Papa Jay's is a location I visited just this last Saturday with my father-in-law, Wild Bill Bodily. It is in the small town of Clifton, located in southeastern Idaho, not far from Preston, made famous by the movie Napolean Dynamite and the founder of Crumbl , Sawyer Hemsley
Papa Jay's started as a gas station in the far northwestern corner of Cache Valley, a small narrow agricultural valley spanning across the Utah-Idaho border. It was struggling with competition on the far more populated east side of the valley. They realized that to survive, they had to do something different (read as "innovate"). They began a deli. Each day is a special for $7.99, including an oversized sandwich, chips or a salad of your choice (chicken, macaroni or potato) and a 12 oz. soda. The special last Saturday was pulled pork BBQ, which was as generous as it was good.

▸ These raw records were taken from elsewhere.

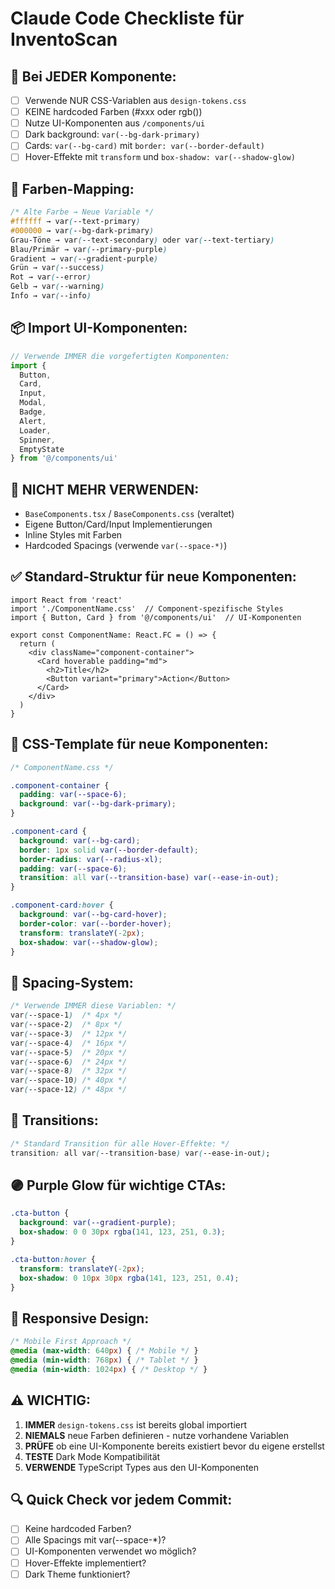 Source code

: # Claude Code Checkliste für InventoScan

## 🎯 Bei JEDER Komponente:
- [ ] Verwende NUR CSS-Variablen aus `design-tokens.css`
- [ ] KEINE hardcoded Farben (#xxx oder rgb())
- [ ] Nutze UI-Komponenten aus `/components/ui`
- [ ] Dark background: `var(--bg-dark-primary)`
- [ ] Cards: `var(--bg-card)` mit `border: var(--border-default)`
- [ ] Hover-Effekte mit `transform` und `box-shadow: var(--shadow-glow)`

## 🎨 Farben-Mapping:
```css
/* Alte Farbe → Neue Variable */
#ffffff → var(--text-primary)
#000000 → var(--bg-dark-primary)
Grau-Töne → var(--text-secondary) oder var(--text-tertiary)
Blau/Primär → var(--primary-purple)
Gradient → var(--gradient-purple)
Grün → var(--success)
Rot → var(--error)
Gelb → var(--warning)
Info → var(--info)
```

## 📦 Import UI-Komponenten:
```javascript
// Verwende IMMER die vorgefertigten Komponenten:
import { 
  Button, 
  Card, 
  Input, 
  Modal,
  Badge, 
  Alert,
  Loader,
  Spinner,
  EmptyState 
} from '@/components/ui'
```

## 🚫 NICHT MEHR VERWENDEN:
- `BaseComponents.tsx` / `BaseComponents.css` (veraltet)
- Eigene Button/Card/Input Implementierungen
- Inline Styles mit Farben
- Hardcoded Spacings (verwende `var(--space-*)`)

## ✅ Standard-Struktur für neue Komponenten:
```tsx
import React from 'react'
import './ComponentName.css'  // Component-spezifische Styles
import { Button, Card } from '@/components/ui'  // UI-Komponenten

export const ComponentName: React.FC = () => {
  return (
    <div className="component-container">
      <Card hoverable padding="md">
        <h2>Title</h2>
        <Button variant="primary">Action</Button>
      </Card>
    </div>
  )
}
```

## 🎨 CSS-Template für neue Komponenten:
```css
/* ComponentName.css */

.component-container {
  padding: var(--space-6);
  background: var(--bg-dark-primary);
}

.component-card {
  background: var(--bg-card);
  border: 1px solid var(--border-default);
  border-radius: var(--radius-xl);
  padding: var(--space-6);
  transition: all var(--transition-base) var(--ease-in-out);
}

.component-card:hover {
  background: var(--bg-card-hover);
  border-color: var(--border-hover);
  transform: translateY(-2px);
  box-shadow: var(--shadow-glow);
}
```

## 📐 Spacing-System:
```css
/* Verwende IMMER diese Variablen: */
var(--space-1)  /* 4px */
var(--space-2)  /* 8px */
var(--space-3)  /* 12px */
var(--space-4)  /* 16px */
var(--space-5)  /* 20px */
var(--space-6)  /* 24px */
var(--space-8)  /* 32px */
var(--space-10) /* 40px */
var(--space-12) /* 48px */
```

## 🔄 Transitions:
```css
/* Standard Transition für alle Hover-Effekte: */
transition: all var(--transition-base) var(--ease-in-out);
```

## 🟣 Purple Glow für wichtige CTAs:
```css
.cta-button {
  background: var(--gradient-purple);
  box-shadow: 0 0 30px rgba(141, 123, 251, 0.3);
}

.cta-button:hover {
  transform: translateY(-2px);
  box-shadow: 0 10px 30px rgba(141, 123, 251, 0.4);
}
```

## 📱 Responsive Design:
```css
/* Mobile First Approach */
@media (max-width: 640px) { /* Mobile */ }
@media (min-width: 768px) { /* Tablet */ }
@media (min-width: 1024px) { /* Desktop */ }
```

## ⚠️ WICHTIG:
1. **IMMER** `design-tokens.css` ist bereits global importiert
2. **NIEMALS** neue Farben definieren - nutze vorhandene Variablen
3. **PRÜFE** ob eine UI-Komponente bereits existiert bevor du eigene erstellst
4. **TESTE** Dark Mode Kompatibilität
5. **VERWENDE** TypeScript Types aus den UI-Komponenten

## 🔍 Quick Check vor jedem Commit:
- [ ] Keine hardcoded Farben?
- [ ] Alle Spacings mit var(--space-*)?
- [ ] UI-Komponenten verwendet wo möglich?
- [ ] Hover-Effekte implementiert?
- [ ] Dark Theme funktioniert?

The other thing Papa Jay's is famous for is their smoked jerky created from a passion and to draw business across the valley. They have numerous spicy flavors from black pepper to Carolina Reaper. When we pulled in last Saturday, we had hit a peak hour as there were trucks, cars and ATVs everywhere. People were buying jerky, lunch or both. Patrons ranged from locals to tourists who had heard about Papa Jay's from someone else who had been there. I personally bought two "Man Can's" (paint cans without the handles attached) filled with assorted types of jerky, Blue Diamond almonds of your choice and a man-gift (the choice on Saturday was a tape measure and carpenter's pencil or a short stubby version of a twelve-once handle,) for my son and brother-in-law.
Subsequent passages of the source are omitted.